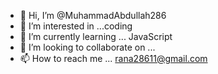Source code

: - 👋 Hi, I’m @MuhammadAbdullah286
- 👀 I’m interested in ...coding
- 🌱 I’m currently learning ... JavaScript
- 💞️ I’m looking to collaborate on ...
- 📫 How to reach me ... rana28611@gmail.com

<!---
MuhammadAbdullah286/MuhammadAbdullah286 is a ✨ special ✨ repository because its `README.md` (this file) appears on your GitHub profile.
You can click the Preview link to take a look at your changes.
--->
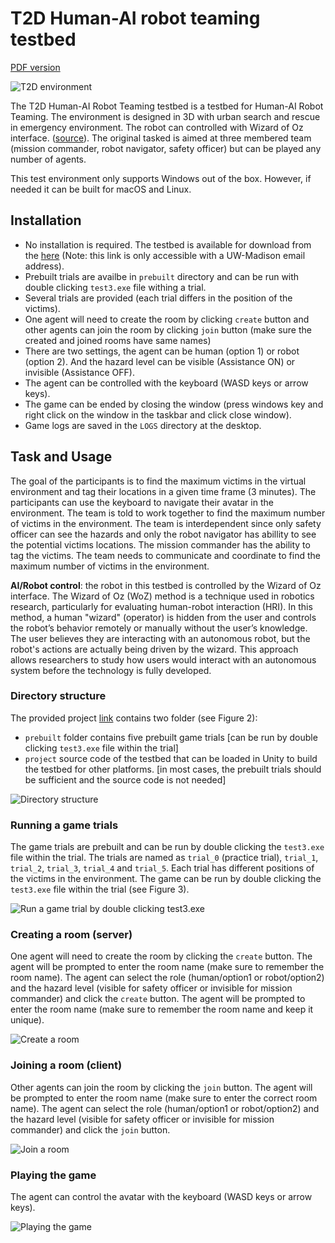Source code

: # T2D Human-AI robot teaming testbed

[PDF version](https://nimrobotics.github.io/hai-testbeds/docs/t2d.pdf)

![T2D environment](docs/t2d.png)

The T2D Human-AI Robot Teaming testbed is a testbed for Human-AI Robot Teaming. The environment is designed in 3D with urban search and rescue in emergency environment. The robot can controlled with Wizard of Oz interface. ([source](https://dl.acm.org/doi/abs/10.1145/3610978.3640649)). The original tasked is aimed at three membered team (mission commander, robot navigator, safety officer) but can be played any number of agents.

This test environment only supports Windows out of the box. However, if needed it can be built for macOS and Linux.

## Installation

- No installation is required. The testbed is available for download from the [here](https://uwprod-my.sharepoint.com/:f:/g/personal/aakash2_wisc_edu/Evzo1Q_5RXlNsgCjv97ZiioBl3vu7bUQQs1nrRLx3dWdmQ?e=a9gB2Z) (Note: this link is only accessible with a UW-Madison email address).
- Prebuilt trials are availbe in `prebuilt` directory and can be run with double clicking `test3.exe` file withing a trial.
- Several trials are provided (each trial differs in the position of the victims).
- One agent will need to create the room by clicking `create` button and other agents can join the room by clicking `join` button (make sure the created and joined rooms have same names)
- There are two settings, the agent can be human (option 1) or robot (option 2). And the hazard level can be visible (Assistance ON) or invisible (Assistance OFF).
- The agent can be controlled with the keyboard (WASD keys or arrow keys).
- The game can be ended by closing the window (press windows key and right click on the window in the taskbar and click close window).
- Game logs are saved in the `LOGS` directory at the desktop.

## Task and Usage

The goal of the participants is to find the maximum victims in the virtual environment and tag their locations in a given time frame (3 minutes). The participants can use the keyboard to navigate their avatar in the environment. The team is told to work together to find the maximum number of victims in the environment. The team is interdependent since only safety officer can see the hazards and only the robot navigator has abillity to see the potential victims locations. The mission commander has the ability to tag the victims. The team needs to communicate and coordinate to find the maximum number of victims in the environment.

**AI/Robot control**: the robot in this testbed is controlled by the Wizard of Oz interface. The Wizard of Oz (WoZ) method is a technique used in robotics research, particularly for evaluating human-robot interaction (HRI). In this method, a human "wizard" (operator) is hidden from the user and controls the robot’s behavior remotely or manually without the user’s knowledge. The user believes they are interacting with an autonomous robot, but the robot's actions are actually being driven by the wizard. This approach allows researchers to study how users would interact with an autonomous system before the technology is fully developed.

### Directory structure

The provided project [link](https://uwprod-my.sharepoint.com/:f:/g/personal/aakash2_wisc_edu/Evzo1Q_5RXlNsgCjv97ZiioBl3vu7bUQQs1nrRLx3dWdmQ?e=a9gB2Z) contains two folder (see Figure 2):

- `prebuilt` folder contains five prebuilt game trials [can be run by double clicking `test3.exe` file within the trial]
- `project` source code of the testbed that can be loaded in Unity to build the testbed for other platforms. [in most cases, the prebuilt trials should be sufficient and the source code is not needed]

![Directory structure](docs/t2ddir.png)

### Running a game trials

The game trials are prebuilt and can be run by double clicking the `test3.exe` file within the trial. The trials are named as `trial_0` (practice trial), `trial_1`, `trial_2`, `trial_3`, `trial_4` and `trial_5`. Each trial has different positions of the victims in the environment. The game can be run by double clicking the `test3.exe` file within the trial (see Figure 3).

![Run a game trial by double clicking test3.exe](docs/t2drun.png)

### Creating a room (server)

One agent will need to create the room by clicking the `create` button. The agent will be prompted to enter the room name (make sure to remember the room name). The agent can select the role (human/option1 or robot/option2) and the hazard level (visible for safety officer or invisible for mission commander) and click the `create` button. The agent will be prompted to enter the room name (make sure to remember the room name and keep it unique).

![Create a room](docs/t2dcreate.png)

### Joining a room (client)

Other agents can join the room by clicking the `join` button. The agent will be prompted to enter the room name (make sure to enter the correct room name). The agent can select the role (human/option1 or robot/option2) and the hazard level (visible for safety officer or invisible for mission commander) and click the `join` button. 

![Join a room](docs/t2djoin.png)

### Playing the game

The agent can control the avatar with the keyboard (WASD keys or arrow keys).

![Playing the game](docs/t2dstartview.png)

▬▬▬

▶ _BRIEF_
Although the records contain pictures, only their text should be repeated, exactly as it appears.

▶ _ANSWER FOR THIS EXERCISE_
Source code

: - 👋 Hi, I’m @MuhammadAbdullah286
- 👀 I’m interested in ...coding
- 🌱 I’m currently learning ... JavaScript
- 💞️ I’m looking to collaborate on ...
- 📫 How to reach me ... rana28611@gmail.com

<!---
MuhammadAbdullah286/MuhammadAbdullah286 is a ✨ special ✨ repository because its `README.md` (this file) appears on your GitHub profile.
You can click the Preview link to take a look at your changes.
--->
Source code

: # T2D Human-AI robot teaming testbed

[PDF version](https://nimrobotics.github.io/hai-testbeds/docs/t2d.pdf)

![T2D environment](docs/t2d.png)

The T2D Human-AI Robot Teaming testbed is a testbed for Human-AI Robot Teaming. The environment is designed in 3D with urban search and rescue in emergency environment. The robot can controlled with Wizard of Oz interface. ([source](https://dl.acm.org/doi/abs/10.1145/3610978.3640649)). The original tasked is aimed at three membered team (mission commander, robot navigator, safety officer) but can be played any number of agents.

This test environment only supports Windows out of the box. However, if needed it can be built for macOS and Linux.

## Installation

- No installation is required. The testbed is available for download from the [here](https://uwprod-my.sharepoint.com/:f:/g/personal/aakash2_wisc_edu/Evzo1Q_5RXlNsgCjv97ZiioBl3vu7bUQQs1nrRLx3dWdmQ?e=a9gB2Z) (Note: this link is only accessible with a UW-Madison email address).
- Prebuilt trials are availbe in `prebuilt` directory and can be run with double clicking `test3.exe` file withing a trial.
- Several trials are provided (each trial differs in the position of the victims).
- One agent will need to create the room by clicking `create` button and other agents can join the room by clicking `join` button (make sure the created and joined rooms have same names)
- There are two settings, the agent can be human (option 1) or robot (option 2). And the hazard level can be visible (Assistance ON) or invisible (Assistance OFF).
- The agent can be controlled with the keyboard (WASD keys or arrow keys).
- The game can be ended by closing the window (press windows key and right click on the window in the taskbar and click close window).
- Game logs are saved in the `LOGS` directory at the desktop.

## Task and Usage

The goal of the participants is to find the maximum victims in the virtual environment and tag their locations in a given time frame (3 minutes). The participants can use the keyboard to navigate their avatar in the environment. The team is told to work together to find the maximum number of victims in the environment. The team is interdependent since only safety officer can see the hazards and only the robot navigator has abillity to see the potential victims locations. The mission commander has the ability to tag the victims. The team needs to communicate and coordinate to find the maximum number of victims in the environment.

**AI/Robot control**: the robot in this testbed is controlled by the Wizard of Oz interface. The Wizard of Oz (WoZ) method is a technique used in robotics research, particularly for evaluating human-robot interaction (HRI). In this method, a human "wizard" (operator) is hidden from the user and controls the robot’s behavior remotely or manually without the user’s knowledge. The user believes they are interacting with an autonomous robot, but the robot's actions are actually being driven by the wizard. This approach allows researchers to study how users would interact with an autonomous system before the technology is fully developed.

### Directory structure

The provided project [link](https://uwprod-my.sharepoint.com/:f:/g/personal/aakash2_wisc_edu/Evzo1Q_5RXlNsgCjv97ZiioBl3vu7bUQQs1nrRLx3dWdmQ?e=a9gB2Z) contains two folder (see Figure 2):

- `prebuilt` folder contains five prebuilt game trials [can be run by double clicking `test3.exe` file within the trial]
- `project` source code of the testbed that can be loaded in Unity to build the testbed for other platforms. [in most cases, the prebuilt trials should be sufficient and the source code is not needed]

![Directory structure](docs/t2ddir.png)

### Running a game trials

The game trials are prebuilt and can be run by double clicking the `test3.exe` file within the trial. The trials are named as `trial_0` (practice trial), `trial_1`, `trial_2`, `trial_3`, `trial_4` and `trial_5`. Each trial has different positions of the victims in the environment. The game can be run by double clicking the `test3.exe` file within the trial (see Figure 3).

![Run a game trial by double clicking test3.exe](docs/t2drun.png)

### Creating a room (server)

One agent will need to create the room by clicking the `create` button. The agent will be prompted to enter the room name (make sure to remember the room name). The agent can select the role (human/option1 or robot/option2) and the hazard level (visible for safety officer or invisible for mission commander) and click the `create` button. The agent will be prompted to enter the room name (make sure to remember the room name and keep it unique).

![Create a room](docs/t2dcreate.png)

### Joining a room (client)

Other agents can join the room by clicking the `join` button. The agent will be prompted to enter the room name (make sure to enter the correct room name). The agent can select the role (human/option1 or robot/option2) and the hazard level (visible for safety officer or invisible for mission commander) and click the `join` button. 

![Join a room](docs/t2djoin.png)

### Playing the game

The agent can control the avatar with the keyboard (WASD keys or arrow keys).

![Playing the game](docs/t2dstartview.png)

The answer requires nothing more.